Source data:
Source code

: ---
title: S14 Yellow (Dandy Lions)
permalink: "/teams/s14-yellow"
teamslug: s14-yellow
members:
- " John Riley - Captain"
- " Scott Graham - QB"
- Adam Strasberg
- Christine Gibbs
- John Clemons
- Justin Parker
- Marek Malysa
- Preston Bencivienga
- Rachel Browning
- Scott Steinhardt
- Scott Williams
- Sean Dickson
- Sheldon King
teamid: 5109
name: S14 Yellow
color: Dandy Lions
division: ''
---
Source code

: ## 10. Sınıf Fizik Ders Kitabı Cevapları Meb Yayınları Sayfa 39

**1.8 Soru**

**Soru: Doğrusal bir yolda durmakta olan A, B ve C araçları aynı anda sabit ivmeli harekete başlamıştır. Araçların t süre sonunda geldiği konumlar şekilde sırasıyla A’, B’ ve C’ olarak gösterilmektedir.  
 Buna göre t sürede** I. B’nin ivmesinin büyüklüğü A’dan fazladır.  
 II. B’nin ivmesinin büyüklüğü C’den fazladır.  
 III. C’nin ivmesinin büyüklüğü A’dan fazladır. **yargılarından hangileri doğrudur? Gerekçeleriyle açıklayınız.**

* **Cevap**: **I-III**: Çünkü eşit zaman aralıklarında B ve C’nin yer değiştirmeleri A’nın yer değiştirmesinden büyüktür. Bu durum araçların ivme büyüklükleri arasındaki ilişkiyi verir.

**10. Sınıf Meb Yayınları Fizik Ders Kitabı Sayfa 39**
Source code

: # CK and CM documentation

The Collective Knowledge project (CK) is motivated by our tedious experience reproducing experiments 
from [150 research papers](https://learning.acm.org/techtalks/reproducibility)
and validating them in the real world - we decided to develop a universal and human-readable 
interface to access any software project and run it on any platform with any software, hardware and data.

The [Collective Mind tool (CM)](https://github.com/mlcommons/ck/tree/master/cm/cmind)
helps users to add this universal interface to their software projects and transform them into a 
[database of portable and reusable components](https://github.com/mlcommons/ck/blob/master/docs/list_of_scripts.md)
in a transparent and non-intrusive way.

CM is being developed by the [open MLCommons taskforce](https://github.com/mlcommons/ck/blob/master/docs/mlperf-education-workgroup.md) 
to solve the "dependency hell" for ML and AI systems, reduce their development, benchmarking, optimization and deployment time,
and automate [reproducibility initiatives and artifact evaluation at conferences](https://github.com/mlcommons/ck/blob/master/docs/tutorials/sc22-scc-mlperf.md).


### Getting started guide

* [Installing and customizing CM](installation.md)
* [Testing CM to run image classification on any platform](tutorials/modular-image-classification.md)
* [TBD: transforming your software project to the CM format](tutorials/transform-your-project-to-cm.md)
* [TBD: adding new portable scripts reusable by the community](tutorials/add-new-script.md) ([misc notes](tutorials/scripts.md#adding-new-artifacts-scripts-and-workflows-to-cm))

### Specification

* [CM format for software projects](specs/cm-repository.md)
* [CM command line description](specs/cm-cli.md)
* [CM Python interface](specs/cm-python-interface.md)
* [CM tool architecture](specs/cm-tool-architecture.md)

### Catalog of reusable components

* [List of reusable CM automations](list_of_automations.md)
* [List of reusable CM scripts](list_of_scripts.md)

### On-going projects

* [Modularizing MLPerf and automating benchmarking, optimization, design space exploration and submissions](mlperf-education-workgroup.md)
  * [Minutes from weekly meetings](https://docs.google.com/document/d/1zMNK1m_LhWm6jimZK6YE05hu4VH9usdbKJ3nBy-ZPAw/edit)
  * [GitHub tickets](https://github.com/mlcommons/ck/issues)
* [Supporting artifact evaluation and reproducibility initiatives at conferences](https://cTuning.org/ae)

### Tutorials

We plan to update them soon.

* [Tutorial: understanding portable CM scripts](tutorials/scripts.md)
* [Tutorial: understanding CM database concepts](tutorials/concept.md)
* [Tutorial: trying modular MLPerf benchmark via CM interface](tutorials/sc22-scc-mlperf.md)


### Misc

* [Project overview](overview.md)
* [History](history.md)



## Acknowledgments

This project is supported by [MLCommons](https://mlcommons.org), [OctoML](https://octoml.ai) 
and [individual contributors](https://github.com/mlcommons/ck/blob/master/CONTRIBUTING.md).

> **Exercise details**: Scan the records above for the lines holding "on any platform](tutorials/modular-image-classification.md)" and "[TBD: adding new". Transcribe those two and every line between them word for word, and no others.

> **Task result**:
* [Testing CM to run image classification on any platform](tutorials/modular-image-classification.md)
* [TBD: transforming your software project to the CM format](tutorials/transform-your-project-to-cm.md)
* [TBD: adding new portable scripts reusable by the community](tutorials/add-new-script.md) ([misc notes](tutorials/scripts.md#adding-new-artifacts-scripts-and-workflows-to-cm))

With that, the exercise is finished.